Shame on you for tantalizing your readers about the QuirkSort but leaving us without any place for further info. A mental image of large slobbering dogs with studded collars looking a piece of steak comes to mind.

Could you tell me where you ran across it?

Clinton James


Chuck,

Any chance you could give out a hint on where to find this new sorting algorithm mentioned in the April 2002 CUJ? There was not enough room on the page to explain it, but I’d have to say that the number of comparisons is so significant that you should at least point us to the information! Or is this one of those April things? If it is, check out Model Railroader for a far superior April fools joke: modeling old railroad roadbed that’s been turned into bike paths.

Dave Rector


Chuck,

I read your editorial in CUJ where you mentioned the QuirkSort routine you had come across. My interest was piqued by the short description and the results that you described. I was wondering if you could share your source where you found the description of that algorithm. I would very much appreciate it.

Thanks,

John Pelly

I’m afraid that was an April Fool’s joke. Sorry to disappoint you! cda

That’s cold. Real cold. =)


Hi Chuck Allison,

Can you please give me a reference to QuirkSort? I could not find many references to it. Any code examples?

Thanks.

Regards,

Sourabh Satish

Hello. I’m afraid that QuirkSort was something I made up as an April Fool’s joke. Sorry!

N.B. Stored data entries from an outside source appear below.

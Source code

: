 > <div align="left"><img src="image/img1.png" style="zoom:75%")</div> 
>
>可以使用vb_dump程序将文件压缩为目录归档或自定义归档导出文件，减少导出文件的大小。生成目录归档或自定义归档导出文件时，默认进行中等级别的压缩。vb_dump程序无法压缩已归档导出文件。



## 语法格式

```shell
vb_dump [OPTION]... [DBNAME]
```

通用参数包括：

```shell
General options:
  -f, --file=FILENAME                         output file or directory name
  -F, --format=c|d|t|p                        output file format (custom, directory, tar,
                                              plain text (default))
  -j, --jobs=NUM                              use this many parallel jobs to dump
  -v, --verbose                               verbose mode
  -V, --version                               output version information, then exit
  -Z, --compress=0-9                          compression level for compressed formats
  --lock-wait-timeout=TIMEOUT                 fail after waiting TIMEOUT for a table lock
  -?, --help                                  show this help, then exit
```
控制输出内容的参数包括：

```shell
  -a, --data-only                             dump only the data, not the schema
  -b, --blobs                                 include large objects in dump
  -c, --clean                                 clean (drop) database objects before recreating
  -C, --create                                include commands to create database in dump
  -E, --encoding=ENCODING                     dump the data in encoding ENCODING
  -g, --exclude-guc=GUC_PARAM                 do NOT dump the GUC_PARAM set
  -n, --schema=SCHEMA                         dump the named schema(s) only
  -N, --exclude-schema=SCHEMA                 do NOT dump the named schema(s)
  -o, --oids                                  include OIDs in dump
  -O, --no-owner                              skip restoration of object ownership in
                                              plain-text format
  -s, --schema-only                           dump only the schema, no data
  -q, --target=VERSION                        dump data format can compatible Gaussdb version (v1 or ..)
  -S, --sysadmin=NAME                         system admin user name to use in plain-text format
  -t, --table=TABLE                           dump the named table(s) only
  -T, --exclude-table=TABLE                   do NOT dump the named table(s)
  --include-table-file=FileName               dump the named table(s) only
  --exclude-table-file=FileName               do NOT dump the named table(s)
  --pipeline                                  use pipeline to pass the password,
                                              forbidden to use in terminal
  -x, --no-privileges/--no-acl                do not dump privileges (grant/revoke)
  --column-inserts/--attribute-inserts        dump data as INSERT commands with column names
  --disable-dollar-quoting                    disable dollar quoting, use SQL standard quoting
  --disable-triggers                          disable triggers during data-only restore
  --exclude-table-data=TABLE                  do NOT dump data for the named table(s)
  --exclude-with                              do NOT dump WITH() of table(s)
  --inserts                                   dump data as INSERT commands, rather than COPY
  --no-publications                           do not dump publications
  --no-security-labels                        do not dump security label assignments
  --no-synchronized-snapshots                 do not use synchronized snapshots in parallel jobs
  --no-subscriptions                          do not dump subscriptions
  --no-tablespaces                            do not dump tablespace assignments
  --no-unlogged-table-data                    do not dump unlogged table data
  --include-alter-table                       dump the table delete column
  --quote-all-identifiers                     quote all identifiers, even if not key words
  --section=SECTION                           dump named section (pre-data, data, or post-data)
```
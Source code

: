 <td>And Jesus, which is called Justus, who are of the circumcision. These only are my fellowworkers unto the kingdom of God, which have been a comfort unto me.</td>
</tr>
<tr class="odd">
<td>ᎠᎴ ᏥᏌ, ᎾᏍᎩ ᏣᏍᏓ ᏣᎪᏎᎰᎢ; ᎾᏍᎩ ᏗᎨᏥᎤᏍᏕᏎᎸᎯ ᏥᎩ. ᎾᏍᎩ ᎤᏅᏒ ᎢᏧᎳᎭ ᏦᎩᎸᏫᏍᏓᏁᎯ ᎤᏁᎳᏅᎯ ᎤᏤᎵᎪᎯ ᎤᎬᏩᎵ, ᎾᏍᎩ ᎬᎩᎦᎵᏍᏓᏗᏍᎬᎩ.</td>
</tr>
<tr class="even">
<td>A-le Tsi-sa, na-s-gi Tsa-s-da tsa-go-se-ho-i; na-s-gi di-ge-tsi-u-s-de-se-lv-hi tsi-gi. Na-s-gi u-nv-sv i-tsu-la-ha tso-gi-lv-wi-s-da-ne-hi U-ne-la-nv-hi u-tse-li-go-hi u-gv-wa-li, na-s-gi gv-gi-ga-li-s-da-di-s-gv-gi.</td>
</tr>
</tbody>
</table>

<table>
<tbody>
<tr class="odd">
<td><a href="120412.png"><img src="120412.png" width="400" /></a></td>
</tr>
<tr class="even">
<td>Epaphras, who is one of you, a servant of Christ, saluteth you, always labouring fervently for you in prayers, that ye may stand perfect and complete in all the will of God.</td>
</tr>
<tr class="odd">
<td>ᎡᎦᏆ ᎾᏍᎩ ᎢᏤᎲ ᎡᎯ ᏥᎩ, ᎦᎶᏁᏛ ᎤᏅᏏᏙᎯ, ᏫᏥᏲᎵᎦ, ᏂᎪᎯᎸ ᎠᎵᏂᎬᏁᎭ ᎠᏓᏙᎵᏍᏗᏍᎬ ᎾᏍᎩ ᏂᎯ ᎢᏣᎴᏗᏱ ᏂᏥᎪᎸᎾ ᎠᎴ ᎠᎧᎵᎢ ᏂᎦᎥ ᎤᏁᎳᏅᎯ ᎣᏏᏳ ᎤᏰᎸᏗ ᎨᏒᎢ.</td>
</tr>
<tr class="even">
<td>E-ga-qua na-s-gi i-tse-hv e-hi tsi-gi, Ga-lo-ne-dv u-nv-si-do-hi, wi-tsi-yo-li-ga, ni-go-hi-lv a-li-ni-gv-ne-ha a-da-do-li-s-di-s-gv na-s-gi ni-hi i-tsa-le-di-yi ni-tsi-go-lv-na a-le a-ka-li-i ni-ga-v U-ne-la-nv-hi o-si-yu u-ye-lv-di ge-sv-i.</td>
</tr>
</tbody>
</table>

But to your surprise there is something called quirksort:

<www.cs.nyu.edu/~yap/classes/basic/01s/hw/midterm/mids-01.ps>.

Sourabh Satish


Chuck,

I suppose a quirky sort of function that would give a result of 123,456,789 would be the first_of_april_sort? :)

Jay Kint


Chuck,

Andrew Wiles cannot do it a second time! So please post the code to QuirkSort ASAP.

Stephen “Fermat” Muires

Andrew Wiles solved Fermat’s Last Theorem in 1993. — cda


Dear Sir,

I received today my copy of the April 2002 issue of the CUJ. I find the journal very interesting and also very useful in my programming work. I read your editor’s forum with great interest. In particular, I was quite amazed by the performance of the sorting algorithm that you named QuirkSort. Is it possible for you to indicate where I can find more information about that algorithm?

Thank you for you collaboration.

Best regards

Rene Girard

I’m sorry, but that was an “April Fool’s Joke.”

You really got me there!! That was an excellent “April Fool’s Joke.” You made me laugh out loud.

I would like to mention that I am a subscriber to CUJ. I find the journal to be the best of its kind on the market. I am really learning a lot from it. Many thanks for all the excellent work done by you and your colleagues at CUJ.

Best regards

Rene Girard


Chuck,

I just read about the QuirkSort in April’s CUJ. I am very intrigued by this new sorting algorithm. Can you please provide pointers to where I can find more information about it?

Thanks

Bernhard Tschirren

Don’t I feel like an idiot now :)


[Editor’s Note: and the following letter from Astute Reader Mark Wilson was the first to come in. cda]

Sir,

I regret to inform you that my mentor, the great Dr. April I. Fermat, discovered your algorithm years ago, using an abacus and an hourglass.

Mark Wilson


Dear Mr. Allison,

Regarding your reply to Ashley Williams in the April issue of CUJ, the compiler I use on a daily basis, gcc, does indeed issue warnings for initializer lists which are reordered to match the order of class members. It seems to do a pretty good job on warnings, overall.

Christopher Creutzig

That’s very good to know. Thanks for writing. cda


CUJ,

The C++ Experts Forum (<www.cuj.com/experts>, kept by CUJ, is a precious and valuable work — an indispensable initiative from the experts in C++ that will be certainly useful to those who teach at schools, for independent developers and consultants, and for all the great C++ community around the world. Let’s keep C++ active and let people take notice from an initiative like this one!